Publications Search - Abstract View

Title: High-risk melanoma susceptibility genes and pancreatic cancer, neural system tumors, and uveal melanoma across GenoMEL.
Authors: Goldstein AM,  Chan M,  Harland M,  Gillanders EM,  Hayward NK,  Avril MF,  Azizi E,  Bianchi-Scarra G,  Bishop DT,  Bressac-de Paillerets B,  Bruno W,  Calista D,  Cannon Albright LA,  Demenais F,  Elder DE,  Ghiorzo P,  Gruis NA,  Hansson J,  Hogg D,  Holland EA,  Kanetsky PA,  Kefford RF,  Landi MT,  Lang J,  Leachman SA,  Mackie RM,  Magnusson V,  Mann GJ,  Niendorf K,  Newton Bishop J,  Palmer JM,  Puig S,  Puig-Butille JA,  de Snoo FA,  Stark M,  Tsao H,  Tucker MA,  Whitaker L,  Yakobson E,  Melanoma Genetics Consortium (GenoMEL)
Journal: Cancer Res
Date: 2006 Oct 15
Branches: GEB
PubMed ID: 17047042
PMC ID: not available
Abstract: GenoMEL, comprising major familial melanoma research groups from North America, Europe, Asia, and Australia has created the largest familial melanoma sample yet available to characterize mutations in the high-risk melanoma susceptibility genes CDKN2A/alternate reading frames (ARF), which encodes p16 and p14ARF, and CDK4 and to evaluate their relationship with pancreatic cancer (PC), neural system tumors (NST), and uveal melanoma (UM).

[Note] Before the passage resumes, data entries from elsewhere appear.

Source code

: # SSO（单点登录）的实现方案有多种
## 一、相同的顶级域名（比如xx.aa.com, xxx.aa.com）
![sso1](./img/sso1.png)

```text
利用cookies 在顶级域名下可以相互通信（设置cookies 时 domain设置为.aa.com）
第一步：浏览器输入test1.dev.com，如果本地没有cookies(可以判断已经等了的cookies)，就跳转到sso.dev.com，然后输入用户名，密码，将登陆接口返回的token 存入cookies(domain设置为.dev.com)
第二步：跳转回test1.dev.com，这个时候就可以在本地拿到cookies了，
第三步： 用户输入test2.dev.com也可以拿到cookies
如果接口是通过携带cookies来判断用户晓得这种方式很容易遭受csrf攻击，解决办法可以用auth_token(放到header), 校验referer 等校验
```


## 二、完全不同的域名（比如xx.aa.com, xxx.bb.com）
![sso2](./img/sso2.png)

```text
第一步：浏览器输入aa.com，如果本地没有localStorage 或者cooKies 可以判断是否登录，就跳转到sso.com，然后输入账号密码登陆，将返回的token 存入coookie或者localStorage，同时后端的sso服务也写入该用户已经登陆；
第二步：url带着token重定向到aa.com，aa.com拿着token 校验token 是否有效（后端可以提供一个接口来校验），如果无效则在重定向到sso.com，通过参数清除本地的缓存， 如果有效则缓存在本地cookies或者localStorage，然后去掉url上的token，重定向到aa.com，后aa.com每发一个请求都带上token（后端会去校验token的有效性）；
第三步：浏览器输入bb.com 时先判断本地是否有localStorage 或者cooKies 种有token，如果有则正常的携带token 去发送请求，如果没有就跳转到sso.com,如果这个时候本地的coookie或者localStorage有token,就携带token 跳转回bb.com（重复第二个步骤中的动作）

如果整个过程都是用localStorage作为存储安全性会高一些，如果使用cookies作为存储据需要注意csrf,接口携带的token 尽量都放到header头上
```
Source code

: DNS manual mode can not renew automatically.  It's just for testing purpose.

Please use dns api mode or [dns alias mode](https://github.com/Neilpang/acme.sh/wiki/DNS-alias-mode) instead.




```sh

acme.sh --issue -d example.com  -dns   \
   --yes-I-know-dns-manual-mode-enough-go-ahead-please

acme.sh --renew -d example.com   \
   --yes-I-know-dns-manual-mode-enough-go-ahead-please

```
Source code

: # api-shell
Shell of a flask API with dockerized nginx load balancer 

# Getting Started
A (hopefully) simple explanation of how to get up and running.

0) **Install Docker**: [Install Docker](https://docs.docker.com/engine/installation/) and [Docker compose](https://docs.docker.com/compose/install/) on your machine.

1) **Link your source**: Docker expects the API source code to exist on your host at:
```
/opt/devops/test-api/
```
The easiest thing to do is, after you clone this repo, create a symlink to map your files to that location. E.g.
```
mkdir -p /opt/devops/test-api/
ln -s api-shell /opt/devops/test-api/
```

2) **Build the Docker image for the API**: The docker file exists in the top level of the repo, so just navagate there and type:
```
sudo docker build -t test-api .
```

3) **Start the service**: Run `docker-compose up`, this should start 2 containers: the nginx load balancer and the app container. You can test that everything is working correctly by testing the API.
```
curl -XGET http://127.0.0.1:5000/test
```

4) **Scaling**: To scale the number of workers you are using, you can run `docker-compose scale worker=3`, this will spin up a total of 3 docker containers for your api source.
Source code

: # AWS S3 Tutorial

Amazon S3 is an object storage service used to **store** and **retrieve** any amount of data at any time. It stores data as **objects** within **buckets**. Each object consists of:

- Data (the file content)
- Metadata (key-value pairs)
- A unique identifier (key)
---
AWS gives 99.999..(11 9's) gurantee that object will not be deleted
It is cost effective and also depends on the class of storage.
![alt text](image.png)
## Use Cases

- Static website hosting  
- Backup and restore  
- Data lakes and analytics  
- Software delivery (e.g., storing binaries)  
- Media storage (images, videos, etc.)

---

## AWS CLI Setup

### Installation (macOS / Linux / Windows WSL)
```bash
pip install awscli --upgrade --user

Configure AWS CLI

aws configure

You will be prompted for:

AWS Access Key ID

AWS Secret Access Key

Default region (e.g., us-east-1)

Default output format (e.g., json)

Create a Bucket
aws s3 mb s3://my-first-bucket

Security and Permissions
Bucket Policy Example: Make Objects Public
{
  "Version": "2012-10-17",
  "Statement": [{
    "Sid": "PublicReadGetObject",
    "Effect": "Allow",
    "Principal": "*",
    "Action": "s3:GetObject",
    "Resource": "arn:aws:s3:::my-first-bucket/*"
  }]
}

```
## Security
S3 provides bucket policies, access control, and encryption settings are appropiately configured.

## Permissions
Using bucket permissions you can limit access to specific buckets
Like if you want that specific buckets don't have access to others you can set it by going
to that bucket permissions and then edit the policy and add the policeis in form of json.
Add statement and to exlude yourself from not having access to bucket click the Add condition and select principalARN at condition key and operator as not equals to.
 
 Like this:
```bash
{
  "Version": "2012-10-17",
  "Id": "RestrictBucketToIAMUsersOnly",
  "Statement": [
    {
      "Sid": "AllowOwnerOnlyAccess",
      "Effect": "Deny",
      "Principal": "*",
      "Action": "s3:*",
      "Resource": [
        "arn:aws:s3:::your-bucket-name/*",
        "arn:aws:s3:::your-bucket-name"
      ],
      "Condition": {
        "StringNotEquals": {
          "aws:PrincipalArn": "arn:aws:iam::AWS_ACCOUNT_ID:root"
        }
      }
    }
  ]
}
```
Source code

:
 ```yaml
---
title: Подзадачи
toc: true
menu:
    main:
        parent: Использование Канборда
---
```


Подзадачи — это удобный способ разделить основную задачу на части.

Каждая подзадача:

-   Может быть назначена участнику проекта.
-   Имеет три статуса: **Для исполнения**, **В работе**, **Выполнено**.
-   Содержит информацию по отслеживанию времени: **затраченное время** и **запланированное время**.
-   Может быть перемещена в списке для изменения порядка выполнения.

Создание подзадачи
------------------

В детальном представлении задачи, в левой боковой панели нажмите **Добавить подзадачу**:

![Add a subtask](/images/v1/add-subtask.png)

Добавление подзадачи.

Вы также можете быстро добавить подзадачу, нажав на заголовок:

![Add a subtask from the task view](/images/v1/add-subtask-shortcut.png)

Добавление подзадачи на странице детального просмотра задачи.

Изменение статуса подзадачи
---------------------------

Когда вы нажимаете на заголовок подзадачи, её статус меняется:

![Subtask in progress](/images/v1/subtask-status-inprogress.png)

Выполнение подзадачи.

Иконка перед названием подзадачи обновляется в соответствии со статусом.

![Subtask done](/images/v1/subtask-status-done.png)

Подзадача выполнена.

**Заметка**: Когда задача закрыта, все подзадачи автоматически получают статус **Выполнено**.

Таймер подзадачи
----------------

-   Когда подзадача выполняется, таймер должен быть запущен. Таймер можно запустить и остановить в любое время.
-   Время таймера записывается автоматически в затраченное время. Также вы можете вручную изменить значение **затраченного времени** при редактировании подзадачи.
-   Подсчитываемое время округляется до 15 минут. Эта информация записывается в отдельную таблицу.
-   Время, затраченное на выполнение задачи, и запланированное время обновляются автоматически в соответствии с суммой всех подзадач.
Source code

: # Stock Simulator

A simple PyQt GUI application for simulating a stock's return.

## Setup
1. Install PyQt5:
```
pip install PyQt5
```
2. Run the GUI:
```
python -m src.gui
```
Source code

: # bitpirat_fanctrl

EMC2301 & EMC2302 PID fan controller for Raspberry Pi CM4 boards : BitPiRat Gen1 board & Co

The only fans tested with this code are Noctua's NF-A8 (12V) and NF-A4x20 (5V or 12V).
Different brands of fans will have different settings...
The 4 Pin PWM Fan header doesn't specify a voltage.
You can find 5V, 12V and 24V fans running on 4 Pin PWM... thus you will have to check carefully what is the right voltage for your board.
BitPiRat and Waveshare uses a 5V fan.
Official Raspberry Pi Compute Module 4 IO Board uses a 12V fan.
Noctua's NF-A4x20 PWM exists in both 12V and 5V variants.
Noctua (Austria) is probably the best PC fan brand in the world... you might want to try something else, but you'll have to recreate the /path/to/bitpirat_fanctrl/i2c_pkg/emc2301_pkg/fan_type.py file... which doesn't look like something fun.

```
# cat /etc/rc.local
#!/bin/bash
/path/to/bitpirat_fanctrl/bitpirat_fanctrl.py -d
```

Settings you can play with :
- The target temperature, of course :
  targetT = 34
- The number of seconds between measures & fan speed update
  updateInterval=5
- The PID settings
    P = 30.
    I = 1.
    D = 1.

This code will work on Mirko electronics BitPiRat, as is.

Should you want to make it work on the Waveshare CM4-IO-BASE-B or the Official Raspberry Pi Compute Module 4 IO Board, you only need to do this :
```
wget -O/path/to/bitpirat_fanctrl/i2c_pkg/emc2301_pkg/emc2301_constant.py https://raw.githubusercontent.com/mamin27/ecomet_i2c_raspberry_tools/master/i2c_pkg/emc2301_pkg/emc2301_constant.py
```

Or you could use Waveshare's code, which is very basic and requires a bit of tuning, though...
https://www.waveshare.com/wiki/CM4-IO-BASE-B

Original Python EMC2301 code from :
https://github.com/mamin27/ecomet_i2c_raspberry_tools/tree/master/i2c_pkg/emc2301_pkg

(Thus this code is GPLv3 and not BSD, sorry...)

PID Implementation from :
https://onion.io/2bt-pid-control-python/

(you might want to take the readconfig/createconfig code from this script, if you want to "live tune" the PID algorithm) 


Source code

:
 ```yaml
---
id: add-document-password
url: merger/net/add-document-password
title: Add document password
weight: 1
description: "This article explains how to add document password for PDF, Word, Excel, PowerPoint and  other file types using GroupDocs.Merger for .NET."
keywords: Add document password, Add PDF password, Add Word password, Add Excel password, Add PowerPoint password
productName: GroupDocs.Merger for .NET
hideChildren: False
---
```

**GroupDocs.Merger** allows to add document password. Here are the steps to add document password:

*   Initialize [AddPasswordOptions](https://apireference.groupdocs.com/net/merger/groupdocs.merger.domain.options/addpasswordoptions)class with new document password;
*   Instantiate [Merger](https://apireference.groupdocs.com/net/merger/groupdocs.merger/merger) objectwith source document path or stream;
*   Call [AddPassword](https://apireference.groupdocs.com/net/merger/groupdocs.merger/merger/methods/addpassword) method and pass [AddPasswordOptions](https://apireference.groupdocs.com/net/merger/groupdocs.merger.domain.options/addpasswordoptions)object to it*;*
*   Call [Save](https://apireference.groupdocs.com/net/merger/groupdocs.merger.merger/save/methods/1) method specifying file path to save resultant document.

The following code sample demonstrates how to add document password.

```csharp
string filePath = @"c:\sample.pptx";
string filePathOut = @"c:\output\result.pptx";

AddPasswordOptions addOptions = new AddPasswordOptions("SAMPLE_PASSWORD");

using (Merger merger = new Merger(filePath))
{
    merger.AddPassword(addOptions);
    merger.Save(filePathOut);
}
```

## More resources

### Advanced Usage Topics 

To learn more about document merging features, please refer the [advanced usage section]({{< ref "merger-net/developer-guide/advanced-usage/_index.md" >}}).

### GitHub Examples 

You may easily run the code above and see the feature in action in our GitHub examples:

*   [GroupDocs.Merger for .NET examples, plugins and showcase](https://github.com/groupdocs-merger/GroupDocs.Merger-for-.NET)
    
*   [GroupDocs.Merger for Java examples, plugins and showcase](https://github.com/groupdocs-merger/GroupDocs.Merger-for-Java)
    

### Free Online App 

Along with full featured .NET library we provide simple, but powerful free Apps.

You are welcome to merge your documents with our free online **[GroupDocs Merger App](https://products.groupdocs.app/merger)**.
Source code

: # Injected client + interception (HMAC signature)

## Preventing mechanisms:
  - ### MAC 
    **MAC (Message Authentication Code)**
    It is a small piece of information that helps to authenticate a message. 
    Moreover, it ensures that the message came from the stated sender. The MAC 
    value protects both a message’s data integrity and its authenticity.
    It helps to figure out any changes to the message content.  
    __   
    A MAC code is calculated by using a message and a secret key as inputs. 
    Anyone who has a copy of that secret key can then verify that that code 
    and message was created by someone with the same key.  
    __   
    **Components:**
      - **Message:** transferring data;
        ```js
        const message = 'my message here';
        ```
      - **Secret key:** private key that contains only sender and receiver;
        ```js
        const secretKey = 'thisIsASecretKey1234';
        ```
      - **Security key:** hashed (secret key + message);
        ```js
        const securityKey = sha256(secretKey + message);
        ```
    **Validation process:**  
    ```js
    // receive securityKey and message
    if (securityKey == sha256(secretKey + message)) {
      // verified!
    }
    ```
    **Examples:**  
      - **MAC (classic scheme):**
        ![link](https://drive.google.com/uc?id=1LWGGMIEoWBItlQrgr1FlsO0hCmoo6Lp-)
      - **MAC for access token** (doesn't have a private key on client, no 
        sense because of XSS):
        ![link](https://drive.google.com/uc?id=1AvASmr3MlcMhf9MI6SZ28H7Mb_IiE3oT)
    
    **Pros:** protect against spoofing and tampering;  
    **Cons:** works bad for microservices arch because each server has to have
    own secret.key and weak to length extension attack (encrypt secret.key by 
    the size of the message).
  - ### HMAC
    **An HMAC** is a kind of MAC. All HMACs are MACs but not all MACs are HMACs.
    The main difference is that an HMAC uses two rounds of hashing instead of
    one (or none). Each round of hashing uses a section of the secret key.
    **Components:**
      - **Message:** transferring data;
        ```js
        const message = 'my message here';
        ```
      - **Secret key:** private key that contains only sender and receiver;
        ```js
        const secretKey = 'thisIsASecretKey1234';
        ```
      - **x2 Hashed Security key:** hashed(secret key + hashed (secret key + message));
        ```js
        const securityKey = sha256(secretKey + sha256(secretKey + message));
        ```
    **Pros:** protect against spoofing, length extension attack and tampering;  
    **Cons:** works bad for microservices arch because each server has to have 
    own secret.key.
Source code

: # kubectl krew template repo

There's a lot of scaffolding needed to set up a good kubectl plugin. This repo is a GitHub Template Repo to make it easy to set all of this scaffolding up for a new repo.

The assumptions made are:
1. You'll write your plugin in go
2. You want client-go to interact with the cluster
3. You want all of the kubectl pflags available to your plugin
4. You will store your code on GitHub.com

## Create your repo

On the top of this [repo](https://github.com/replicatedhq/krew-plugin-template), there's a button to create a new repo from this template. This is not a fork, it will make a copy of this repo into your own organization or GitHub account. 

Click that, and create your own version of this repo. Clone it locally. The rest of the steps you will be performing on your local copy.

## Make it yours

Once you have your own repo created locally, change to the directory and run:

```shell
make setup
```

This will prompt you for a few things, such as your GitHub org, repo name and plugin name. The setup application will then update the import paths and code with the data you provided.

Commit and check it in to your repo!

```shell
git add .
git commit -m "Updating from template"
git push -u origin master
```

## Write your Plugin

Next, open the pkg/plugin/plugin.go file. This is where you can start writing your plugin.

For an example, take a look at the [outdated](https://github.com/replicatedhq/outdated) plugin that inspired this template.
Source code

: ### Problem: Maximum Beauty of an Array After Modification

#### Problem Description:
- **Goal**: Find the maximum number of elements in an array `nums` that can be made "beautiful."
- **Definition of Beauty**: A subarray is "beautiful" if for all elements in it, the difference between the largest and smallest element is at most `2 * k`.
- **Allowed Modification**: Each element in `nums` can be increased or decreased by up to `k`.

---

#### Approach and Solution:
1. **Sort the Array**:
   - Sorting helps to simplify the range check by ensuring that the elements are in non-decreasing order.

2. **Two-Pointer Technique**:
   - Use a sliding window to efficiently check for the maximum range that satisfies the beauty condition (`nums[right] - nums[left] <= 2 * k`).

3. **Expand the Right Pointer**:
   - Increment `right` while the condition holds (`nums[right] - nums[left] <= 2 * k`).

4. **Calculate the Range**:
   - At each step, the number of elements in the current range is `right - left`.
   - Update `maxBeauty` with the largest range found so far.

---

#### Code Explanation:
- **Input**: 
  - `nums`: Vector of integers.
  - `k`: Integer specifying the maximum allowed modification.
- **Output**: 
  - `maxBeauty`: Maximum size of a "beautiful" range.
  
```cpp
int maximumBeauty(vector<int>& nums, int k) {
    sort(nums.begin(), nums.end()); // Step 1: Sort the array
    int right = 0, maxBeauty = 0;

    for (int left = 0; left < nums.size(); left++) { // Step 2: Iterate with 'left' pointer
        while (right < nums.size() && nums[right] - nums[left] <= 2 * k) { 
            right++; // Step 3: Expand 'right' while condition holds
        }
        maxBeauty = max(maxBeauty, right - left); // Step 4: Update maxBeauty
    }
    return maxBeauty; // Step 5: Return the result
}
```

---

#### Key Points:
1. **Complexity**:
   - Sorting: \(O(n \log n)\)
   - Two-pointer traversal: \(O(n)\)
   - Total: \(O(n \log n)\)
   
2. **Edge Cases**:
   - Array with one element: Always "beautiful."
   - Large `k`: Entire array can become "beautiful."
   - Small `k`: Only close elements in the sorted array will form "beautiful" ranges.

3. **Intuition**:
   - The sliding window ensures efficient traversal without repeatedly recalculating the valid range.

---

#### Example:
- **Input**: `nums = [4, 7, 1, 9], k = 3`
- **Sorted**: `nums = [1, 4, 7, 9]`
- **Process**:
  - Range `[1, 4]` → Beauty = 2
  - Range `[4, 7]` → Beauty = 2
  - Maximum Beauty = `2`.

This study included 466 families (2,137 patients) with at least three melanoma patients from 17 GenoMEL centers. Overall, 41% (n = 190) of families had mutations; most involved p16 (n = 178). Mutations in CDK4 (n = 5) and ARF (n = 7) occurred at similar frequencies (2-3%). There were striking differences in mutations across geographic locales. The proportion of families with the most frequent founder mutation(s) of each locale differed significantly across the seven regions (P = 0.0009). Single founder CDKN2A mutations were predominant in Sweden (p.R112_L113insR, 92% of family's mutations) and the Netherlands (c.225_243del19, 90% of family's mutations). France, Spain, and Italy had the same most frequent mutation (p.G101W). Similarly, Australia and United Kingdom had the same most common mutations (p.M53I, c.IVS2-105A>G, p.R24P, and p.L32P). As reported previously, there was a strong association between PC and CDKN2A mutations (P < 0.0001). This relationship differed by mutation. In contrast, there was little evidence for an association between CDKN2A mutations and NST (P = 0.52) or UM (P = 0.25). There was a marginally significant association between NST and ARF (P = 0.05). However, this particular evaluation had low power and requires confirmation. This GenoMEL study provides the most extensive characterization of mutations in high-risk melanoma susceptibility genes in families with three or more melanoma patients yet available.